Bonner, el marido, ha ganado moralmente la batalla, sin duda; pero Bonner, la
esposa, ha triunfado en la guerra porque logró convencer al jurado. Tan simple como eso.
El fiscal heroico
Pero, ¿no
hay algún fiscal que gane sus juicios? Hay una reciente excepción que confirma
la regla: el ambicioso Williy Beachum interpretado por Ryan Gosling en Crimen perfecto (Fracture, EU, 2007),
dirigida por el especialista en la fórmula Gregory Hoblit.
La primera vez
que el meticuloso ingeniero aeronáutico Ted Crawford (Anthony Hopkins) ve a su
rival, el susodicho joven fiscal Willy Beachum, el primero le indica
amablemente, con un gesto, que se acomode su elegante corbata de moño. Cuando
Willy, de manera mecánica lo hace, Ted le lanza un guiño cómplice y sonríe,
ante el desconcierto del abogado. ¿De qué se ríe este tipo, acusado de haberle
metido un balazo en la cabeza a su esposa infiel?
La historia no
deja de tener cierto interés, por más que su resolución sea tan previsible: un
hombre maduro, de inteligencia excepcional, deja en coma a su pécora mujer
mancornadora e intenta salir libre manipulando el laberíntico sistema judicial
estadounidense. Sin embargo, Crawford no
contaba que frente a él estuviera ese prometedor fiscal que, hacia el desenlace, tendrá que elegir
entre hacerse obscenamente rico, renunciando a su puesto y trabajando para una
poderosa firma corporativa, o seguir laborando, malpagado, para que el Estado cumpla
con su deber de capturar a todos los malosos que andan sueltos por ahí.
A eso se
dedica, precisamente, acaso el más heroico de los fiscales que usted podrá encontrar
en la pantalla grande. Se trata del Fiscal de Nueva Orleans Jim Garrison (Kevin
Costner) quien trató, infructuosamente, no solo de resolver un indescifrable
“acertijo envuelto en el misterio de un enigma” -es decir, el asesinado del Presidente John F.

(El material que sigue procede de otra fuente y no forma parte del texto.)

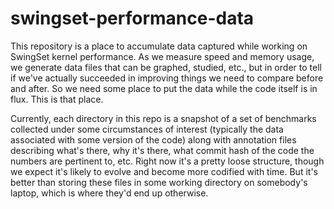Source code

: # swingset-performance-data

This repository is a place to accumulate data captured while working
on SwingSet kernel performance.  As we measure speed and memory usage,
we generate data files that can be graphed, studied, etc., but in
order to tell if we've actually succeeded in improving things we need
to compare before and after.  So we need some place to put the data
while the code itself is in flux.  This is that place.

Currently, each directory in this repo is a snapshot of a set of
benchmarks collected under some circumstances of interest (typically
the data associated with some version of the code) along with
annotation files describing what's there, why it's there, what commit
hash of the code the numbers are pertinent to, etc.  Right now it's a
pretty loose structure, though we expect it's likely to evolve and
become more codified with time.  But it's better than storing these
files in some working directory on somebody's laptop, which is where
they'd end up otherwise.
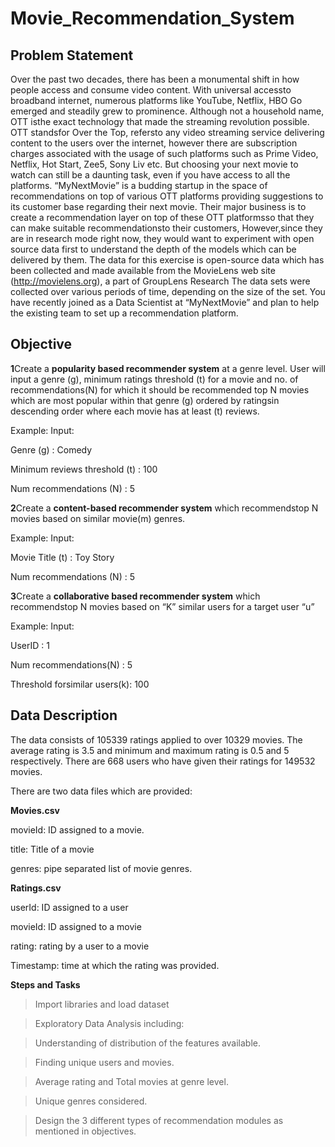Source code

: # Movie_Recommendation_System

## Problem Statement

Over the past two decades, there has been a monumental shift in how people
access and consume video content. With universal accessto broadband
internet, numerous platforms like YouTube, Netflix, HBO Go emerged and
steadily grew to prominence.
Although not a household name, OTT isthe exact technology that made the
streaming revolution possible.
OTT standsfor Over the Top, refersto any video streaming service delivering
content to the users over the internet, however there are subscription charges
associated with the usage of such platforms such as Prime Video, Netflix, Hot
Start, Zee5, Sony Liv etc.
But choosing your next movie to watch can still be a daunting task, even if you
have access to all the platforms.
“MyNextMovie” is a budding startup in the space of recommendations on top
of various OTT platforms providing suggestions to its customer base regarding
their next movie.
Their major business is to create a recommendation layer on top of these OTT
platformsso that they can make suitable recommendationsto their customers,
However,since they are in research mode right now, they would want to
experiment with open source data first to understand the depth of the models
which can be delivered by them.
The data for this exercise is open-source data which has been collected and
made available from the MovieLens web site (http://movielens.org), a part of
GroupLens
Research The data sets were collected over various periods of time, depending
on the size of the set.
You have recently joined as a Data Scientist at “MyNextMovie” and plan to
help the existing team to set up a recommendation platform.

## Objective

**1**Create a **popularity based recommender system** at a genre level. User will
input a genre (g), minimum ratings threshold (t) for a movie and no. of
recommendations(N) for which it should be recommended top N movies
which are most popular within that genre (g) ordered by ratingsin descending
order where each movie has at least (t) reviews.

Example:
Input:

Genre (g) : Comedy

Minimum reviews threshold (t) : 100

Num recommendations (N) : 5


**2**Create a **content-based recommender system** which recommendstop N
movies based on similar movie(m) genres.

Example:
Input:

Movie Title (t) : Toy Story

Num recommendations (N) : 5


**3**Create a **collaborative based recommender system** which recommendstop N
movies based on “K” similar users for a target user “u”

Example:
Input:

UserID : 1

Num recommendations(N) : 5

Threshold forsimilar users(k): 100

## Data Description
The data consists of 105339 ratings applied to over 10329 movies. The average
rating is 3.5 and minimum and maximum rating is 0.5 and 5 respectively. There
are 668 users who have given their ratings for 149532 movies.

There are two data files which are provided:

**Movies.csv**

movieId: ID assigned to a movie.

title: Title of a movie

genres: pipe separated list of movie genres.

**Ratings.csv**

userId: ID assigned to a user

movieId: ID assigned to a movie

rating: rating by a user to a movie

Timestamp: time at which the rating was provided.

**Steps and Tasks**

> Import libraries and load dataset

> Exploratory Data Analysis including:

> Understanding of distribution of the features available.

> Finding unique users and movies.

> Average rating and Total movies at genre level.

> Unique genres considered.

> Design the 3 different types of recommendation modules as mentioned in
objectives.
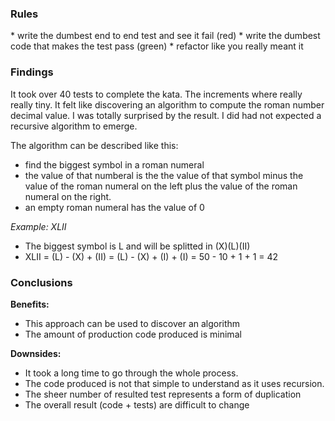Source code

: <h3>Rules</h3>
*   write the dumbest end to end test and see it fail (red)
*   write the dumbest code that makes the test pass (green)
*   refactor like you really meant it

<h3>Findings</h3>

It took over 40 tests to complete the kata. 
The increments where really really tiny. It felt like discovering an algorithm to compute the roman number decimal value. 
I was totally surprised by the result. I did had not expected a recursive algorithm to emerge.

The algorithm can be described like this:
* find the biggest symbol in a roman numeral
* the value of that numberal is the the value of that symbol minus the value of the roman numeral on the left plus the value of the roman numeral on the right.
* an empty roman numeral has the value of 0

*Example: XLII*
* The biggest symbol is L and will be splitted in (X)(L)(II)
* XLII = (L) - (X) + (II) = (L) - (X) + (I) + (I) = 50 - 10 + 1 + 1 = 42

<h3>Conclusions</h3>

**Benefits:**
* This approach can be used to discover an algorithm
* The amount of production code produced is minimal

**Downsides:**
* It took a long time to go through the whole process.
* The code produced is not that simple to understand as it uses recursion.
* The sheer number of resulted test represents a form of duplication
* The overall result (code + tests) are difficult to change
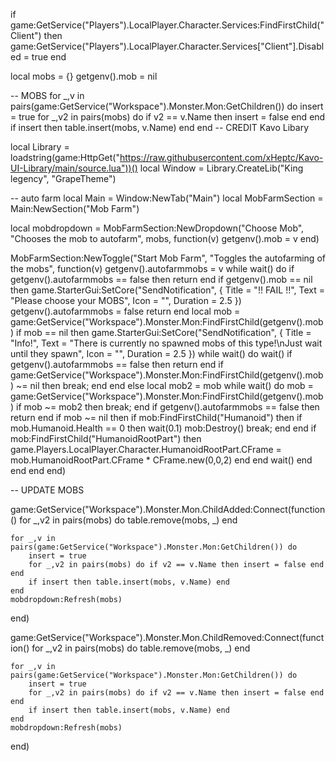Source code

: if game:GetService("Players").LocalPlayer.Character.Services:FindFirstChild("Client") then
    game:GetService("Players").LocalPlayer.Character.Services["Client"].Disabled = true
end


local mobs = {} 
getgenv().mob = nil 

-- MOBS
for _,v in pairs(game:GetService("Workspace").Monster.Mon:GetChildren()) do
    insert = true 
    for _,v2 in pairs(mobs) do if v2 == v.Name then insert = false end end 
    if insert then table.insert(mobs, v.Name) end 
end
-- CREDIT Kavo Libary

local Library = loadstring(game:HttpGet("https://raw.githubusercontent.com/xHeptc/Kavo-UI-Library/main/source.lua"))()
local Window = Library.CreateLib("King legency", "GrapeTheme") 

-- auto farm
local Main = Window:NewTab("Main")
local MobFarmSection = Main:NewSection("Mob Farm")

local mobdropdown = MobFarmSection:NewDropdown("Choose Mob", "Chooses the mob to autofarm", mobs, function(v)
    getgenv().mob = v
end)

MobFarmSection:NewToggle("Start Mob Farm", "Toggles the autofarming of the mobs", function(v)
    getgenv().autofarmmobs = v
    while wait() do
        if getgenv().autofarmmobs == false then return end 
        if getgenv().mob == nil then 
            game.StarterGui:SetCore("SendNotification", {
                Title = "!! FAIL !!", 
                Text = "Please choose your MOBS",
                Icon = "",
                Duration = 2.5
            })
            getgenv().autofarmmobs = false
            return
        end
        local mob = game:GetService("Workspace").Monster.Mon:FindFirstChild(getgenv().mob)
        if mob == nil then
            game.StarterGui:SetCore("SendNotification", { 
                Title = "Info!",
                Text = "There is currently no spawned mobs of this type!\nJust wait until they spawn", 
                Icon = "", 
                Duration = 2.5
            })
            while wait() do 
                wait() 
                if getgenv().autofarmmobs == false then return end 
                if game:GetService("Workspace").Monster.Mon:FindFirstChild(getgenv().mob) ~= nil then break; end
            end 
        else
            local mob2 = mob
            while wait() do
                mob = game:GetService("Workspace").Monster.Mon:FindFirstChild(getgenv().mob)
                if mob ~= mob2 then break; end
                if getgenv().autofarmmobs == false then return end
                if mob ~= nil then
                    if mob:FindFirstChild("Humanoid") then
                        if mob.Humanoid.Health == 0 then wait(0.1) mob:Destroy() break; end 
                    end
                    if mob:FindFirstChild("HumanoidRootPart") then
                        game.Players.LocalPlayer.Character.HumanoidRootPart.CFrame = mob.HumanoidRootPart.CFrame * CFrame.new(0,0,2) 
                    end
                end
                wait() 
            end
        end
    end
end)

-- UPDATE MOBS

game:GetService("Workspace").Monster.Mon.ChildAdded:Connect(function() 
    for _,v2 in pairs(mobs) do table.remove(mobs, _) end
    
    for _,v in pairs(game:GetService("Workspace").Monster.Mon:GetChildren()) do
        insert = true 
        for _,v2 in pairs(mobs) do if v2 == v.Name then insert = false end end
        if insert then table.insert(mobs, v.Name) end 
    end
    mobdropdown:Refresh(mobs)
end)

game:GetService("Workspace").Monster.Mon.ChildRemoved:Connect(function() 
    for _,v2 in pairs(mobs) do table.remove(mobs, _) end 
    
    for _,v in pairs(game:GetService("Workspace").Monster.Mon:GetChildren()) do 
        insert = true 
        for _,v2 in pairs(mobs) do if v2 == v.Name then insert = false end end 
        if insert then table.insert(mobs, v.Name) end 
    end
    mobdropdown:Refresh(mobs)
end)

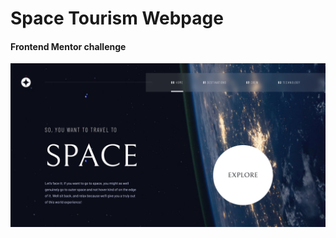 # Space Tourism Webpage

#### Frontend Mentor challenge

![Design of the Homepage at 1920x1080p resolution](./Screenshot1.png "Design of the Homepage on 1080p screen")


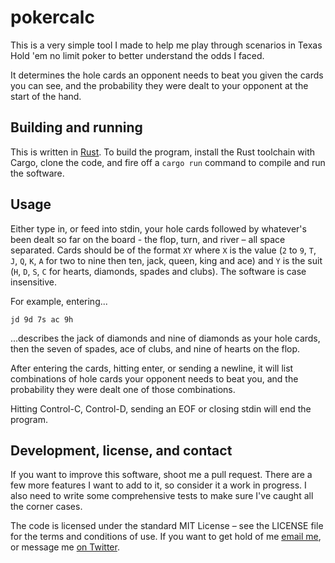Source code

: # pokercalc

This is a very simple tool I made to help me play through scenarios in Texas
Hold 'em no limit poker to better understand the odds I faced.

It determines the hole cards an opponent needs to beat you given the cards
you can see, and the probability they were dealt to your opponent at the
start of the hand.

## Building and running

This is written in [Rust](https://www.rust-lang.org/). To build the program,
install the Rust toolchain with Cargo, clone the code, and fire off
a `cargo run` command to compile and run the software.

## Usage

Either type in, or feed into stdin, your hole cards followed by whatever's been
dealt so far on the board - the flop, turn, and river – all space separated.
Cards should be of the format `XY` where `X` is the value
(`2` to `9`, `T`, `J`, `Q`, `K`, `A` for two to nine then ten, jack, queen,
king and ace) and `Y` is the suit (`H`, `D`, `S`, `C` for hearts, diamonds,
spades and clubs). The software is case insensitive.

For example, entering...

`jd 9d 7s ac 9h`

...describes the jack of diamonds and nine of diamonds as your hole cards,
then the seven of spades, ace of clubs, and nine of hearts on the flop.

After entering the cards, hitting enter, or sending a newline, it will list
combinations of hole cards your opponent needs to beat you, and the probability
they were dealt one of those combinations.

Hitting Control-C, Control-D, sending an EOF or closing stdin will end the
program.

## Development, license, and contact

If you want to improve this software, shoot me a pull request. There are a few
more features I want to add to it, so consider it a work in progress. I also
need to write some comprehensive tests to make sure I've caught all the corner
cases.

The code is licensed under the standard MIT License – see the LICENSE file
for the terms and conditions of use. If you want to get hold of me
[email me](mailto:diodesign@gmail.com),
or message me [on Twitter](https://twitter.com/diodesign).
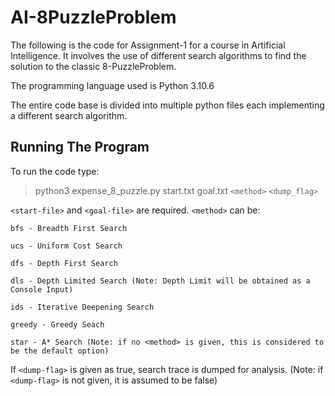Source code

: # AI-8PuzzleProblem
The following is the code for Assignment-1 for a course in Artificial Intelligence. It involves the use of different search algorithms to find the solution to the classic 8-PuzzleProblem.

The programming language used is Python 3.10.6

The entire code base is divided into multiple python files 
each implementing a different search algorithm.


## Running The Program

To run the code type:

> python3 expense_8_puzzle.py start.txt goal.txt `<method>` `<dump_flag>`

`<start-file>` and `<goal-file>` are required.
`<method>` can be: 

    bfs - Breadth First Search

    ucs - Uniform Cost Search

    dfs - Depth First Search

    dls - Depth Limited Search (Note: Depth Limit will be obtained as a Console Input)

    ids - Iterative Deepening Search

    greedy - Greedy Seach

    star - A* Search (Note: if no <method> is given, this is considered to be the default option)


If `<dump-flag>`  is given as true, search trace is dumped for analysis. 
(Note: if `<dump-flag>` is not given, it is assumed to be false)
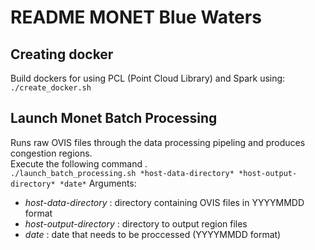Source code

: # README MONET Blue Waters

## Creating docker 
Build dockers for using PCL (Point Cloud Library) and Spark using:    
`
./create_docker.sh
`

## Launch Monet Batch Processing 
Runs raw OVIS files through the data processing pipeling and produces congestion regions.  
Execute the following command .     
        `
        ./launch_batch_processing.sh *host-data-directory* *host-output-directory* *date*
        `
Arguments:
* *host-data-directory* : directory containing OVIS files in YYYYMMDD format
* *host-output-directory* :  directory to output region files
* *date* : date that needs to be proccessed (YYYYMMDD format)



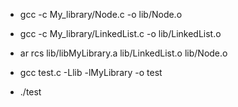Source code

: - gcc -c My_library/Node.c -o lib/Node.o

- gcc -c My_library/LinkedList.c -o lib/LinkedList.o

- ar rcs lib/libMyLibrary.a lib/LinkedList.o lib/Node.o

- gcc test.c -Llib -lMyLibrary -o test

- ./test
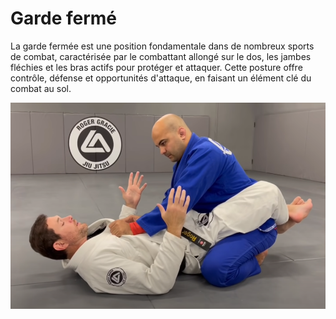# Garde fermé

La garde fermée est une position fondamentale dans de nombreux sports de combat, caractérisée par le combattant allongé sur le dos, les jambes fléchies et les bras actifs pour protéger et attaquer. Cette posture offre contrôle, défense et opportunités d'attaque, en faisant un élément clé du combat au sol.


![](assets/close_guard.png)

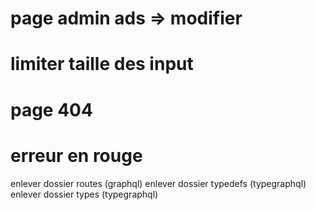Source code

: # page admin ads => modifier

# limiter taille des input

# page 404

# erreur en rouge

<!-- BACK -->

enlever dossier routes (graphql)
enlever dossier typedefs (typegraphql)
enlever dossier types (typegraphql)

<!-- FRONT -->
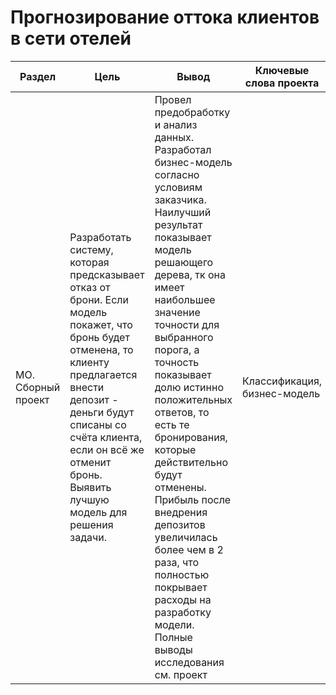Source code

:# Прогнозирование оттока клиентов в сети отелей

Раздел | Цель | Вывод | Ключевые слова проекта | Используемые библиотеки | Ключевые слова
------------- |----------------  | --------------- | ---------------- | ----------------------- | -----------------------
МО. Сборный проект | Разработать систему, которая предсказывает отказ от брони. Если модель покажет, что бронь будет отменена, то клиенту предлагается внести депозит - деньги будут списаны со счёта клиента, если он всё же отменит бронь. Выявить лучшую модель для решения задачи. | Провел предобработку и анализ данных. Разработал бизнес-модель согласно условиям заказчика.    Наилучший результат показывает модель решающего дерева, тк она имеет наибольшее значение точности для выбранного порога, а точность показывает долю истинно положительных ответов, то есть те бронирования, которые действительно будут отменены.     Прибыль после внедрения депозитов увеличилась более чем в 2 раза, что полностью покрывает расходы на разработку модели. Полные выводы исследования см. проект | Классификация, бизнес-модель  | `Python`, `Pandas`, `Numpy`, `Seaborn`, `Matplotlib`, `Scikit-learn` | -----------------------


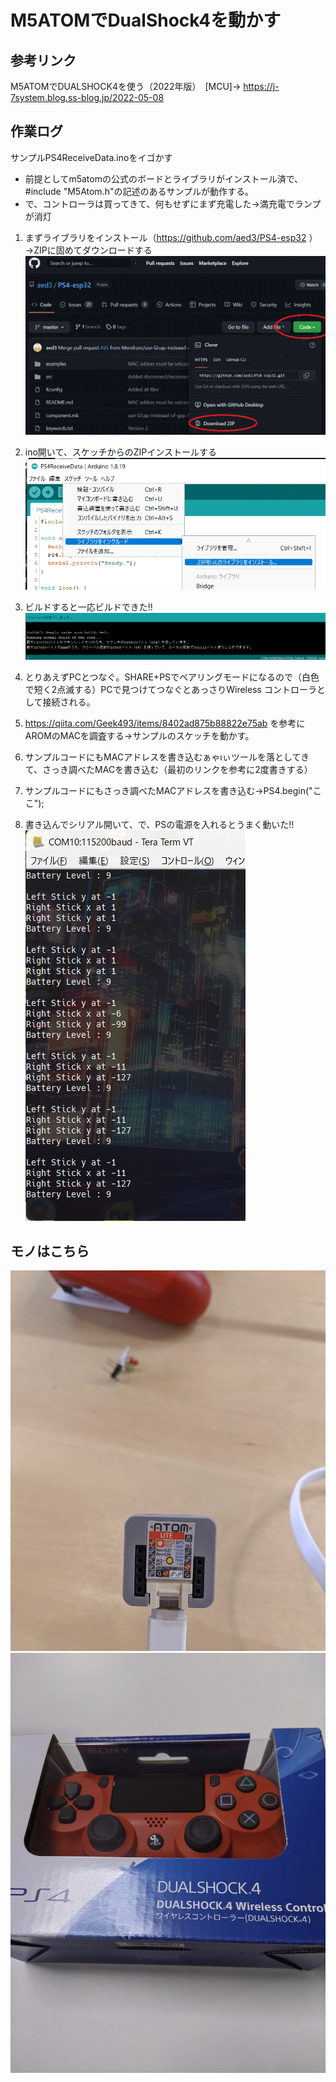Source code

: # M5ATOMでDualShock4を動かす

## 参考リンク
M5ATOMでDUALSHOCK4を使う（2022年版）　[MCU]→
https://j-7system.blog.ss-blog.jp/2022-05-08

## 作業ログ

サンプルPS4ReceiveData.inoをイゴかす

- 前提としてm5atomの公式のボードとライブラリがインストール済で、#include "M5Atom.h"の記述のあるサンプルが動作する。
- で、コントローラは買ってきて、何もせずにまず充電した→満充電でランプが消灯

1. まずライブラリをインストール（https://github.com/aed3/PS4-esp32 ）→ZIPに固めてダウンロードする
![](esp32lib.gif)
2. ino開いて、スケッチからのZIPインストールする
![](ZIPINSTALL.gif)
3. ビルドすると一応ビルドできた!!
![](COMPILEOK.gif)

1. とりあえずPCとつなぐ。SHARE+PSでペアリングモードになるので（白色で短く2点滅する）PCで見つけてつなぐとあっさりWireless コントローラとして接続される。
2. https://qiita.com/Geek493/items/8402ad875b88822e75ab を参考にAROMのMACを調査する→サンプルのスケッチを動かす。
3. サンプルコードにもMACアドレスを書き込むぁゃιぃツールを落としてきて、さっき調べたMACを書き込む（最初のリンクを参考に2度書きする）
4. サンプルコードにもさっき調べたMACアドレスを書き込む→PS4.begin("ここ");
5. 書き込んでシリアル開いて、で、PSの電源を入れるとうまく動いた!!
![](log.gif)

## モノはこちら
![マルツで購入](atom.gif)
![ビック亀で買ったYo](ds4.gif)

Kennedy, perpetrado a las 12:30 horas del 22 de noviembre de 1963 en Dallas, Texas-,
sino de juzgar y condenar a uno de los supuestos implicados en la conspiración,
cierto poderoso empresario llamado Clay Shaw aka Clay Bernard, interpretado en JFK (Ídem, EU, 1991) por Tommy Lee
Jones.
En la realidad,
Garrison –quien aparece en un curioso cameo en JFK en el papel del Juez Warren, quien presidió la comisión que
llevó su nombre y que estipuló que Kennedy fue ultimado por un asesino
solitario- investigó durante un par de años el asesinato del trigésimo-sexto
presidente de Estados Unidos y llevó a juicio a Shaw, a quien un jurado
absolvió de todos los cargos en 1969. De cualquier manera, la semilla de la
duda quedó arraigada para siempre en la mente de la mayoría del pueblo
norteamericano que, hasta la fecha, cree que el Presidente Kennedy fue
asesinado por un complot en el que estuvieron involucrados la mafia, agencias
de propio gobierno, corporaciones armamentistas, más lo que se acumulen en la
semana. Como diría un clásico mexicano reciente: a Kennedy lo mató “la mafia
del poder”.
Esta fue la
tesis de Jim Garrison, la misma que aparece en JFK, acaso al lado de Nixon (1995) la mejor película de Oliver
Stone. De hecho, la tesis es articulada en la película por un misterioso
personaje sin nombre, “X”, interpretado magistralmente por Donald Sutherland.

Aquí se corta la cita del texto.